Last week, we talked about how not-reading can be a not-bad thing. Even the most avid readers need a break, get burnt out, or are spoiled for choice with all those great books coming out at exactly the same time. What do we do, though, when we’re ready to get back to reading, but aren’t sure where to find the on-ramp?
In the movie, Music and Lyrics, Hugh Grant plays a crusty fallen star, with one shot at reclaiming the limelight: the natural talent of a thwarted writer, played by Drew Barrymore. First things first, I am well aware that I am mixing my Hugh Grants, as the picture above is from Love Actually. (My husband has a bit he calls “every movie Anna loves,” which involves a British accent that makes Dick Van Dyke sound like Prince Charles, and the line “blah, blah, blah, this horrible war is ruining my love life. Oh look, here comes Hugh Grant; let’s have tea.” Okay, he’s not wrong, but I digress.)

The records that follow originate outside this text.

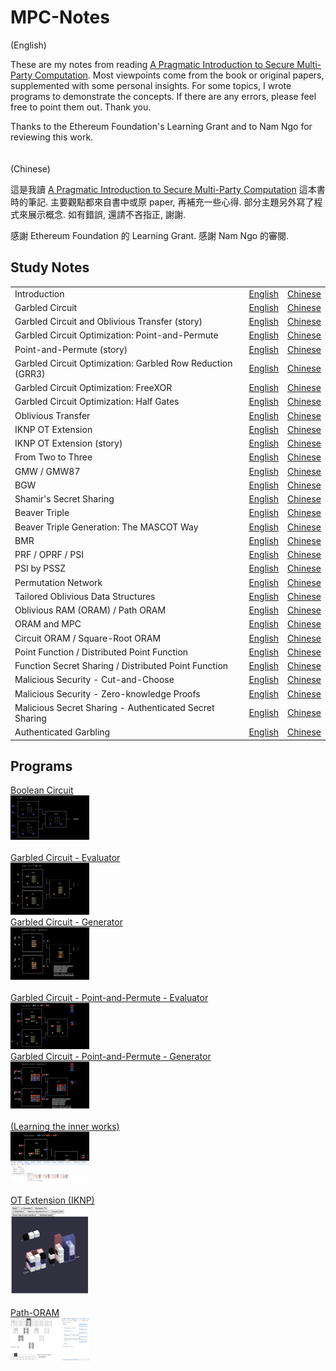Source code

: # MPC-Notes

(English)

These are my notes from reading [A Pragmatic Introduction to Secure Multi-Party Computation](https://securecomputation.org/). Most viewpoints come from the book or original papers, supplemented with some personal insights. For some topics, I wrote programs to demonstrate the concepts. If there are any errors, please feel free to point them out. Thank you.

Thanks to the Ethereum Foundation's Learning Grant and to Nam Ngo for reviewing this work.
<br>
<br>
<br>
(Chinese)

這是我讀 [A Pragmatic Introduction to Secure Multi-Party Computation](https://securecomputation.org/) 這本書時的筆記. 主要觀點都來自書中或原 paper, 再補充一些心得. 部分主題另外寫了程式來展示概念. 如有錯誤, 還請不吝指正, 謝謝.

感謝 Ethereum Foundation 的 Learning Grant. 感謝 Nam Ngo 的審閱. 

## Study Notes

| | | |
|--|--|--|
| Introduction | [English](./MPC-Intro-en-US.md) | [Chinese](./MPC-Intro-zh-TW.md) |
| Garbled Circuit | [English](./Garbled-Circuit-en-US.md) | [Chinese](./Garbled-Circuit-zh-TW.md) |
| Garbled Circuit and Oblivious Transfer (story) | [English](./story-en-US.md) | [Chinese](./story-zh-TW.md) |
| Garbled Circuit Optimization: Point-and-Permute | [English](./Garbled-Circuit-Point-and-Permute-en-US.md) | [Chinese](./Garbled-Circuit-Point-and-Permute-zh-TW.md) |
| Point-and-Permute (story) | [English](./story-point-and-permute-en-US.md) | [Chinese](./story-point-and-permute-zh-TW.md) |
| Garbled Circuit Optimization: Garbled Row Reduction (GRR3) | [English](./Garbled-Circuit-Garbled-Row-Reduction-GRR3-en-US.md) | [Chinese](./Garbled-Circuit-Garbled-Row-Reduction-GRR3-zh-TW.md) |
| Garbled Circuit Optimization: FreeXOR | [English](./Garbled-Circuit-FreeXOR-en-US.md) | [Chinese](./Garbled-Circuit-FreeXOR-zh-TW.md) |
| Garbled Circuit Optimization: Half Gates | [English](./Garbled-Circuit-Half-Gates-en-US.md) | [Chinese](./Garbled-Circuit-Half-Gates-zh-TW.md) |
| Oblivious Transfer | [English](./Oblivious-Transfer-en-US.md) | [Chinese](./Oblivious-Transfer-zh-TW.md) |
| IKNP OT Extension | [English](./Oblivious-Transfer-IKNP-en-US.md) | [Chinese](./Oblivious-Transfer-IKNP-zh-TW.md) |
| IKNP OT Extension (story) | [English](./OT3D/story-OT-Extension-en-US.md) | [Chinese](./OT3D/story-OT-Extension-zh-TW.md) |
| From Two to Three | [English](./Two-to-Three-en-US.md) | [Chinese](./Two-to-Three-zh-TW.md) |
| GMW / GMW87 | [English](./GMW-en-US.md) | [Chinese](./GMW-zh-TW.md) |
| BGW | [English](./BGW-en-US.md) | [Chinese](./BGW-zh-TW.md) |
| Shamir's Secret Sharing | [English](./Shamir-Secret-Sharing-en-US.md) | [Chinese](./Shamir-Secret-Sharing-zh-TW.md) |
| Beaver Triple | [English](./Beaver-Triple-en-US.md) | [Chinese](./Beaver-Triple-zh-TW.md) |
| Beaver Triple Generation: The MASCOT Way | [English](./Beaver-Triple-Generation-MASCOT-en-US.md) | [Chinese](./Beaver-Triple-Generation-MASCOT-zh-TW.md) |
| BMR | [English](./BMR-en-US.md) | [Chinese](./BMR-zh-TW.md) |
| PRF / OPRF / PSI | [English](./PRF-OPRF-PSI-en-US.md) | [Chinese](./PRF-OPRF-PSI-zh-TW.md) |
| PSI by PSSZ | [English](./PSI-PSSZ-en-US.md) | [Chinese](./PSI-PSSZ-zh-TW.md) |
| Permutation Network | [English](./Permutation-Network-en-US.md) | [Chinese](./Permutation-Network-zh-TW.md) |
| Tailored Oblivious Data Structures | [English](./Tailored-Oblivious-Data-Structures-en-US.md) | [Chinese](./Tailored-Oblivious-Data-Structures-zh-TW.md) |
| Oblivious RAM (ORAM) / Path ORAM | [English](./ORAM-en-US.md) | [Chinese](./ORAM-zh-TW.md) |
| ORAM and MPC | [English](./ORAM-MPC-en-US.md) | [Chinese](./ORAM-MPC-zh-TW.md) |
| Circuit ORAM / Square-Root ORAM | [English](./Circuit-ORAM-Square-Root-ORAM-en-US.md) | [Chinese](./Circuit-ORAM-Square-Root-ORAM-zh-TW.md) |
| Point Function / Distributed Point Function | [English](./Point-Function-Distributed-Point-Function-en-US.md) | [Chinese](./Point-Function-Distributed-Point-Function-zh-TW.md) |
| Function Secret Sharing / Distributed Point Function | [English](./Function-Secret-Sharing-Distributed-Point-Function-en-US.md) | [Chinese](./Function-Secret-Sharing-Distributed-Point-Function-zh-TW.md) |
| Malicious Security - Cut-and-Choose | [English](./Malicious-Security-Cut-And-Choose-en-US.md) | [Chinese](./Malicious-Security-Cut-And-Choose-zh-TW.md) |
| Malicious Security - Zero-knowledge Proofs | [English](./Malicious-Security-Zero-Knowledge-Proofs-en-US.md) | [Chinese](./Malicious-Security-Zero-Knowledge-Proofs-zh-TW.md) |
| Malicious Secret Sharing - Authenticated Secret Sharing | [English](./Malicious-Security-Authenticated-Secret-Sharing-en-US.md) | [Chinese](./Malicious-Security-Authenticated-Secret-Sharing-zh-TW.md) |
| Authenticated Garbling | [English](./Malicious-Security-Authenticated-Garbling-en-US.md) | [Chinese](./Malicious-Security-Authenticated-Garbling-zh-TW.md) |

## Programs

<a href="https://lcamel.github.io/MPC-Notes/boolean-circuit.html">
Boolean Circuit<br>
<img src="images/boolean-circuit.png" alt="boolean-circuit.png" width="25%">
</a>
<br>
<br>


<a href="https://lcamel.github.io/MPC-Notes/garbled-circuit.html?startFrom=evaluator&w0=0&w3=1">
Garbled Circuit - Evaluator<br>
<img src="images/evaluator.png" alt="evaluator.png" width="25%">
</a>
<br>

<a href="https://lcamel.github.io/MPC-Notes/garbled-circuit.html">
Garbled Circuit - Generator<br>
<img src="images/generator.png" alt="generator.png" width="25%">
</a>
<br>
<br>


<a href="https://lcamel.github.io/MPC-Notes/garbled-circuit.html?startFrom=evaluator&w0=0&w3=1&pointAndPermute=1">
Garbled Circuit - Point-and-Permute - Evaluator<br>
<img src="images/point-and-permute-evaluator.png" alt="evaluator.png" width="25%">
</a>
<br>

<a href="https://lcamel.github.io/MPC-Notes/garbled-circuit.html?pointAndPermute=1">
Garbled Circuit - Point-and-Permute - Generator<br>
<img src="images/point-and-permute-generator.png" alt="generator.png" width="25%">
</a>
<br>
<br>


<a href="images/debug.png">
(Learning the inner works)<br>
<img src="images/debug.png" alt="debug.png" width="25%">
</a>
<br>
<br>

<a href="https://lcamel.github.io/MPC-Notes/OT3D/">
OT Extension (IKNP)<br>
<img src="images/OT-extension.png" alt="OT-extension.png" width="25%">
</a>
<br>
<br>

<a href="https://lcamel.github.io/MPC-Notes/Path-ORAM/Path-ORAM.html">
Path-ORAM<br>
<img src="images/Path-ORAM.png" alt="Path-ORAM.png" width="25%">
</a>
<br>
<br>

Second, rom-coms are a great way to stick a toe back in the romance waters, when it’s time to reclaim that loving feeling…er, reading. In Music and Lyrics, the two unlikely collaborators are tasked with writing a song called “Way Back Into Love.” That phrase stuck in my head when I first thought about what I wanted to cover for this post, and, as much as not-reading does have its benefits, there comes a time when it’s “enough, enough now” and time to get back on with life as normal, in this case, reading romance.
The way back is different for every reader who walks this path (we’d love to hear about your journeys back to the land of the reading, in the comment section) and, for this reader, this time, it was a trip to the library that will, hopefully, have done the trick. I say “will,” because there is having the books, and having the time to read them, but I want to read them, and that’s half of the battle. Here’s what came home with me, and a little about why:
Small stack, but a likely lot, and each selection sparked my readerly interest in a specific way. Top to bottom, we have the long-awaited sequel to an intensely emotional historical romance that knocked me backwards the first time I read it; a new to me historical romance, with a heroine who spent time in a harem; and a contemporary YA anthology, comprised entirely of first meetings between destined lovers. Feeling the hunger that tingles one’s fingers, the way carrying these home did, is a very good sign that the not-reading days are, thankfully, numbered.
This may, very well, be one of those absence makes the heart grow fonder kind of things, and, if it is, I am totally okay with that. The stack of partially read books I’ve been meaning to get to certainly hopes that it is, because the next float in this parade is usually tearing through any book within arm’s reach, at a ferocious speed, and needing more, more, more.
These selections are excellent re-entries, because they each point me to other books I might like to read, once these are over. The Meredith Duran book is part of another series, as well as tying into my favorite of all of her titles. The Minerva Spencer book is also the first of three, and the anthology is packed full of both authors whose work I already love (and, in several cases, had been starving for a taste, as I’d already gone through their current titles) and some new to me authors, with backlists that will be all new to me. Even if these books don’t do the trick now (though, really, how likely is that?) I’ve picked up the scent, and remembered exactly what it is that keeps me coming back to romance reading, time and again, no matter how many days or weeks the not-reading time might be.
So, dear readers, I turn it now over to you. What’s your go-to way back into love (stories?) Is there a book, author, setting, or trope, that does it for you, every single time? Have a favorite Hugh Grant movie? (I know, not romance novel related, but I’m nosy that way) Want to blabber about something I didn’t cover? Pull up a chair in the comment section and tell us all about it. There’s room for everybody at this table.